• [Activity]: A single number is the answer here: how many lines of the entries contain "attacking"?

[Given data — start]

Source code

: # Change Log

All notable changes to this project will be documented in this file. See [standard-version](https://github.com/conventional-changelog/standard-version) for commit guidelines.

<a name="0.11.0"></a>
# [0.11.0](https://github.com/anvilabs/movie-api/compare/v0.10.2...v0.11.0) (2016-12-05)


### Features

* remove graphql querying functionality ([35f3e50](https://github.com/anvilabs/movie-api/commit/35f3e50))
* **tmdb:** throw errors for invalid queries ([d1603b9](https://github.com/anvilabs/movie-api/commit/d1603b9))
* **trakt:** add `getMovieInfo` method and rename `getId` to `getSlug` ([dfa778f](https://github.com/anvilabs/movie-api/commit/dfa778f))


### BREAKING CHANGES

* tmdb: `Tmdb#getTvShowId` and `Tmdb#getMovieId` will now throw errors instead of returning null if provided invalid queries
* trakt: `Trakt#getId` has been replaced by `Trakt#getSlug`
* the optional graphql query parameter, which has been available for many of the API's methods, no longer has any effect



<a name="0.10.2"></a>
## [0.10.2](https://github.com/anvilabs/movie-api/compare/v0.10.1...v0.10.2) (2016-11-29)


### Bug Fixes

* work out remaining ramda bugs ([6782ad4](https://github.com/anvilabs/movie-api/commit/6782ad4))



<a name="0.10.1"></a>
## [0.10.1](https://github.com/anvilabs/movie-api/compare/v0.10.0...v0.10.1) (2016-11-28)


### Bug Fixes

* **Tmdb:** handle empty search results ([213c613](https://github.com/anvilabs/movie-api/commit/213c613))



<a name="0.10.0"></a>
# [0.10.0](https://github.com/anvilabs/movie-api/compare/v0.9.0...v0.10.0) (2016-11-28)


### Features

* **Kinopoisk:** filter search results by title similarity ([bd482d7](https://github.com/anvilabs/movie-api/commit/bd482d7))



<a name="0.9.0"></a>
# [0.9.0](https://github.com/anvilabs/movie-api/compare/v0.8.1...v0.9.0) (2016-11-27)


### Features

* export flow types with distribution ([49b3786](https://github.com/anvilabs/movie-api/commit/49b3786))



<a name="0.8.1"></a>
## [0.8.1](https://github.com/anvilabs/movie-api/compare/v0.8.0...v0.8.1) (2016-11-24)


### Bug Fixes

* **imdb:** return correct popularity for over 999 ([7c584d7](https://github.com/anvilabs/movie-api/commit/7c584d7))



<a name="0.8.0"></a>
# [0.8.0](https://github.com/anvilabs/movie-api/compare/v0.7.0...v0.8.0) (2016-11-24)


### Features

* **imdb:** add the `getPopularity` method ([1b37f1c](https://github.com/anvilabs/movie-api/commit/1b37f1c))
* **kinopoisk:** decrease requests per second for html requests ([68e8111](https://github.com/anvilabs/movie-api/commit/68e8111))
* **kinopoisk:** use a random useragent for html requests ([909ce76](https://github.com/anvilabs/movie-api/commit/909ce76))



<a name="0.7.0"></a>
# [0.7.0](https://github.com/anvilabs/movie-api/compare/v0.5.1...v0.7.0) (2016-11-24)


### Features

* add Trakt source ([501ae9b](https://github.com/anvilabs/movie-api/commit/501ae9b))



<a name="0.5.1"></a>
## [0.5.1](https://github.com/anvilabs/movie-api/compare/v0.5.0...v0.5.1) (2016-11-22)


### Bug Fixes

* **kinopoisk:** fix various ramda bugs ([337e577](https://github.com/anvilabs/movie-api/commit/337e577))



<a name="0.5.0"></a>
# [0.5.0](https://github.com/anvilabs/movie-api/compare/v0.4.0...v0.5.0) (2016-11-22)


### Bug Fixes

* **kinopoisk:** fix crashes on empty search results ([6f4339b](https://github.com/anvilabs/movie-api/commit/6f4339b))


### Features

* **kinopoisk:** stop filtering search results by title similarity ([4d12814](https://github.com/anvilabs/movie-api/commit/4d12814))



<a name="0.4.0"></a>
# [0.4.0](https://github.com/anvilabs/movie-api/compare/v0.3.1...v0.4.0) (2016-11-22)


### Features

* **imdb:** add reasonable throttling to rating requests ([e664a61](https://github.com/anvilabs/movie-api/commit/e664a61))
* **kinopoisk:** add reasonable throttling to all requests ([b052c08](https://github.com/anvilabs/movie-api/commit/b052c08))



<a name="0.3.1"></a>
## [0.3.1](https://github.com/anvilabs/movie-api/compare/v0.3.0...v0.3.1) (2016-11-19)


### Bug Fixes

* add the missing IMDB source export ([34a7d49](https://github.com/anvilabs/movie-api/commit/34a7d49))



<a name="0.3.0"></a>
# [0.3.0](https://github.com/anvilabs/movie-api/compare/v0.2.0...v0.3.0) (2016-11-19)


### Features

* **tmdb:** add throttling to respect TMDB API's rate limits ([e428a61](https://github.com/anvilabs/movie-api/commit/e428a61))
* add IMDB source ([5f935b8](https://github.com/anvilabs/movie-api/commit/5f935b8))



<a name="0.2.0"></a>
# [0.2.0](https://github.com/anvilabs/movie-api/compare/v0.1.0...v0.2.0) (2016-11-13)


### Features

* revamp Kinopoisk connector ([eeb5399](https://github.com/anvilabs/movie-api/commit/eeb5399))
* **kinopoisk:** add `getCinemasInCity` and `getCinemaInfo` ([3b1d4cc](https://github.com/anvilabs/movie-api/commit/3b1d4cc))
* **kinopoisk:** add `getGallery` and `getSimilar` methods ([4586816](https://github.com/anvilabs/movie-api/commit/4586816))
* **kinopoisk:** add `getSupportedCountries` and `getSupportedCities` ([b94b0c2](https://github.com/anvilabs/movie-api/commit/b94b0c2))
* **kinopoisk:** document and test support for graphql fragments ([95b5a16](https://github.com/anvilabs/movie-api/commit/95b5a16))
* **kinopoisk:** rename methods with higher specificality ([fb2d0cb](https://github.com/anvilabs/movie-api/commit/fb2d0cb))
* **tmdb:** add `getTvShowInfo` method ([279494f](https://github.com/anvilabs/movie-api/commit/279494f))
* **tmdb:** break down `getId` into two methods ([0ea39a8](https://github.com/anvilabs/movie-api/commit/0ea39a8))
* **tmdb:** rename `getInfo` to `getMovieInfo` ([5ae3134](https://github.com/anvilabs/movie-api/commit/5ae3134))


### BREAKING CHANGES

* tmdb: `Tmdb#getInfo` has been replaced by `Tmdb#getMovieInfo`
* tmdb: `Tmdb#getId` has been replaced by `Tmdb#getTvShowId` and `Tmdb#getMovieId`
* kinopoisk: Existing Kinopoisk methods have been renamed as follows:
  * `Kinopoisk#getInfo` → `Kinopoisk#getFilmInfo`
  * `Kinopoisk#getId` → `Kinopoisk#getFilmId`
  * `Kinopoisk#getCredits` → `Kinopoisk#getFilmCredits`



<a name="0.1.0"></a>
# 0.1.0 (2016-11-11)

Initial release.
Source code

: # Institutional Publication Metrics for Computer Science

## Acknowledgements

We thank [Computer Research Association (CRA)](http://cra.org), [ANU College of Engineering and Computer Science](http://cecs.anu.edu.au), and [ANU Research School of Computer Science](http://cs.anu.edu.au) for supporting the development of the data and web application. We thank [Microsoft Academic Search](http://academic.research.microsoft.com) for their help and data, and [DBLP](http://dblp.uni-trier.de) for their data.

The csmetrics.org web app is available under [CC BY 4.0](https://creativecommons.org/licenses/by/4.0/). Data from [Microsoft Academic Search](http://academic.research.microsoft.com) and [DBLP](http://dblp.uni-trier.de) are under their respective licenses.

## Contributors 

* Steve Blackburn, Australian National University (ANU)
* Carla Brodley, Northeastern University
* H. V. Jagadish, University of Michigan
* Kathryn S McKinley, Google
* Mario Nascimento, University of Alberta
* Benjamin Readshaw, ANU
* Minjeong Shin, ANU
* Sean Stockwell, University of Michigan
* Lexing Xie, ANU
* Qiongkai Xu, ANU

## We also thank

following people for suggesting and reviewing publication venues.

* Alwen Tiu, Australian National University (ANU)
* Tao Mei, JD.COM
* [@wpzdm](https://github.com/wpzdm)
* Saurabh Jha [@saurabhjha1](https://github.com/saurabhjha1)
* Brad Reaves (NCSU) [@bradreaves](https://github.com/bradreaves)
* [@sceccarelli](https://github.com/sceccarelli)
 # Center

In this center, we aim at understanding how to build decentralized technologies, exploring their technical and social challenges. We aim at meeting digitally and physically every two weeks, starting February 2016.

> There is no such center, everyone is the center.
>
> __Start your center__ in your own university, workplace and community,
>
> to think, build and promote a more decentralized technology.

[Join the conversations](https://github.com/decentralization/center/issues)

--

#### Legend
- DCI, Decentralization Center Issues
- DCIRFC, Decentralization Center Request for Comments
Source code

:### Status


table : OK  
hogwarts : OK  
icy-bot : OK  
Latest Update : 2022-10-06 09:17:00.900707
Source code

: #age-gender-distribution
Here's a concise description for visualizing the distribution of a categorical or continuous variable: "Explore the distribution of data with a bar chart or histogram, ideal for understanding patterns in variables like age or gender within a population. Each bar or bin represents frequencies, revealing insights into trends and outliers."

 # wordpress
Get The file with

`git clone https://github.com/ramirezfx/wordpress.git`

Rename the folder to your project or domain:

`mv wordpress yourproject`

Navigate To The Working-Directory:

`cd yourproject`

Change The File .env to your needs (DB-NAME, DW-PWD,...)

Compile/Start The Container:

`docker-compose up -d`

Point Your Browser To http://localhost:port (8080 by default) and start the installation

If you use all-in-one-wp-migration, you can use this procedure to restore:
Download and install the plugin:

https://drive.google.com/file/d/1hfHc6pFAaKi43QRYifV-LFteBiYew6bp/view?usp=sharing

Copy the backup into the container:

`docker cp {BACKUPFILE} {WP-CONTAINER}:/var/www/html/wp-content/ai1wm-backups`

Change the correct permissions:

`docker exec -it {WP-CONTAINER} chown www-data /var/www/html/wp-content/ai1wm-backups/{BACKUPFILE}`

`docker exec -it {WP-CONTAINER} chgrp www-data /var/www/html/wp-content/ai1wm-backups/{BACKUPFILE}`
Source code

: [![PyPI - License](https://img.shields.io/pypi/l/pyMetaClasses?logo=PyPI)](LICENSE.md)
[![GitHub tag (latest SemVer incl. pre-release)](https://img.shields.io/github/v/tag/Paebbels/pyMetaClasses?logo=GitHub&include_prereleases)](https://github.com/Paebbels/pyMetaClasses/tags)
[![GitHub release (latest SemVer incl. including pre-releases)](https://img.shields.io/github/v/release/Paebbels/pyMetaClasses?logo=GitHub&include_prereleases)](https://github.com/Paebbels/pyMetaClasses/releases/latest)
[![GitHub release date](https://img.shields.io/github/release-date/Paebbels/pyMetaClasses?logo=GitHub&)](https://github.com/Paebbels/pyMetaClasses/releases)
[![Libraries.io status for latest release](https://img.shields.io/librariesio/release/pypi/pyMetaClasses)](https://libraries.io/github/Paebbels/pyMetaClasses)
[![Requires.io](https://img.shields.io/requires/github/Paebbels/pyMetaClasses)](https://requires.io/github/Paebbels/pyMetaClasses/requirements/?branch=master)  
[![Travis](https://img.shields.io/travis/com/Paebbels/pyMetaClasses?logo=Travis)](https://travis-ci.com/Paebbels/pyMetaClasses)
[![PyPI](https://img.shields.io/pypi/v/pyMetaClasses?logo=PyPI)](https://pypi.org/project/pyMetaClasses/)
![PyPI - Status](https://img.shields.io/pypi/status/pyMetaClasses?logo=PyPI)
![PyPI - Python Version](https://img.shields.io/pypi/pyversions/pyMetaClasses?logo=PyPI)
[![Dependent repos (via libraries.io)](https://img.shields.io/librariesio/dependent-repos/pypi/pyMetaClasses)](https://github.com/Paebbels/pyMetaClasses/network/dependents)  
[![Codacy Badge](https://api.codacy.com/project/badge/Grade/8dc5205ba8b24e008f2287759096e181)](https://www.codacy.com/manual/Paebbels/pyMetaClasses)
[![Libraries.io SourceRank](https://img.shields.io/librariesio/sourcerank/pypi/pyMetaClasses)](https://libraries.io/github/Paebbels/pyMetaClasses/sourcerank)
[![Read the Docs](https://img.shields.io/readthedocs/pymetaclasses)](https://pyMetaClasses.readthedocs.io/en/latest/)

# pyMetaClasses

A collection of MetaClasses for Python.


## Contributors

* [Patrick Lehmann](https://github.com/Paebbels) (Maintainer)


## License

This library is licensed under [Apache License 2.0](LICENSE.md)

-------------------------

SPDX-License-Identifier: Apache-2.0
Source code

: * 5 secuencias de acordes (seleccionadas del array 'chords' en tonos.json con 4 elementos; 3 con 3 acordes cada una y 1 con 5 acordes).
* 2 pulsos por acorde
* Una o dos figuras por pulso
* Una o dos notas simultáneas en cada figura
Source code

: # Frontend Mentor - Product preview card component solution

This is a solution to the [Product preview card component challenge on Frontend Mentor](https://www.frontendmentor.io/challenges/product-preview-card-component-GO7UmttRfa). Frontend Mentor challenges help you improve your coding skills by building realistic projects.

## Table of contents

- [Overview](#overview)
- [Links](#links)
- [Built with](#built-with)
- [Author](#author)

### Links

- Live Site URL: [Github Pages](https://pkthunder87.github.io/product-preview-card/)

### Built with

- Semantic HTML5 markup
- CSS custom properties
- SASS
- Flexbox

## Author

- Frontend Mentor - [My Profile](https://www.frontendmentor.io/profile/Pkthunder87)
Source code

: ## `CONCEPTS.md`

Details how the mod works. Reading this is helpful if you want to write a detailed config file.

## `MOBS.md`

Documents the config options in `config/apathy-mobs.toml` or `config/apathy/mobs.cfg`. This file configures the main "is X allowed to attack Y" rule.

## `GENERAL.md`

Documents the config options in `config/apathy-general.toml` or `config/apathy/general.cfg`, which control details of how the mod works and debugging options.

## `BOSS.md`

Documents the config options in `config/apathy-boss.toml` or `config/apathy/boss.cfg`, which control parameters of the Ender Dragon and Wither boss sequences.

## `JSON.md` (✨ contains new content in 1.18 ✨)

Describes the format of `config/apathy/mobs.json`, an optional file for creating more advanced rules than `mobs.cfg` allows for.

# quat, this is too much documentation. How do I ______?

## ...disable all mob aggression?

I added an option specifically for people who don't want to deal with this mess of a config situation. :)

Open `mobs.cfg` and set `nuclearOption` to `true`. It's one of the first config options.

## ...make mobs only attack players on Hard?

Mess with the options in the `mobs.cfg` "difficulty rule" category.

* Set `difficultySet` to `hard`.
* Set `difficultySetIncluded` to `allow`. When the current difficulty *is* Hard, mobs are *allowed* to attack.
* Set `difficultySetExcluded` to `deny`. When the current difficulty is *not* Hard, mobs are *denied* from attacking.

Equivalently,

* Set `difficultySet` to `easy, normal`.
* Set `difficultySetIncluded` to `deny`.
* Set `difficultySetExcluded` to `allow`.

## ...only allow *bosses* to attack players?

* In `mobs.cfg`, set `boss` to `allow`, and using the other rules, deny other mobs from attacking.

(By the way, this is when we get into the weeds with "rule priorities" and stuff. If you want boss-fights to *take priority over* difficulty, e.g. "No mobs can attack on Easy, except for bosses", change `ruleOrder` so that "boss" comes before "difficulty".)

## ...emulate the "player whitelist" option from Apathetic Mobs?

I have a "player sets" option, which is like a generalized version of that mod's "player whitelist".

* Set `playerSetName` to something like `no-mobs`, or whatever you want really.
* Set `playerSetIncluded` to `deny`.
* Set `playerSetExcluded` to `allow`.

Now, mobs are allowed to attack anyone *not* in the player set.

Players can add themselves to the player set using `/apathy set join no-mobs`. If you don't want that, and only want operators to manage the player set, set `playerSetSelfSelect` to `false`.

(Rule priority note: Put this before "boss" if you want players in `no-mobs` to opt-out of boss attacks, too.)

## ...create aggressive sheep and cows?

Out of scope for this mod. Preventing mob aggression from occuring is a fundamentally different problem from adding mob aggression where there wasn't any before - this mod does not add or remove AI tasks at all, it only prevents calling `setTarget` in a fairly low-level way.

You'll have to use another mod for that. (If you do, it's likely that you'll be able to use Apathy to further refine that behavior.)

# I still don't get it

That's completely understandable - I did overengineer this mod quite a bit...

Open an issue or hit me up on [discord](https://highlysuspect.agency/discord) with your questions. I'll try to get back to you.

[Given data — finish]

• [Your response]: 2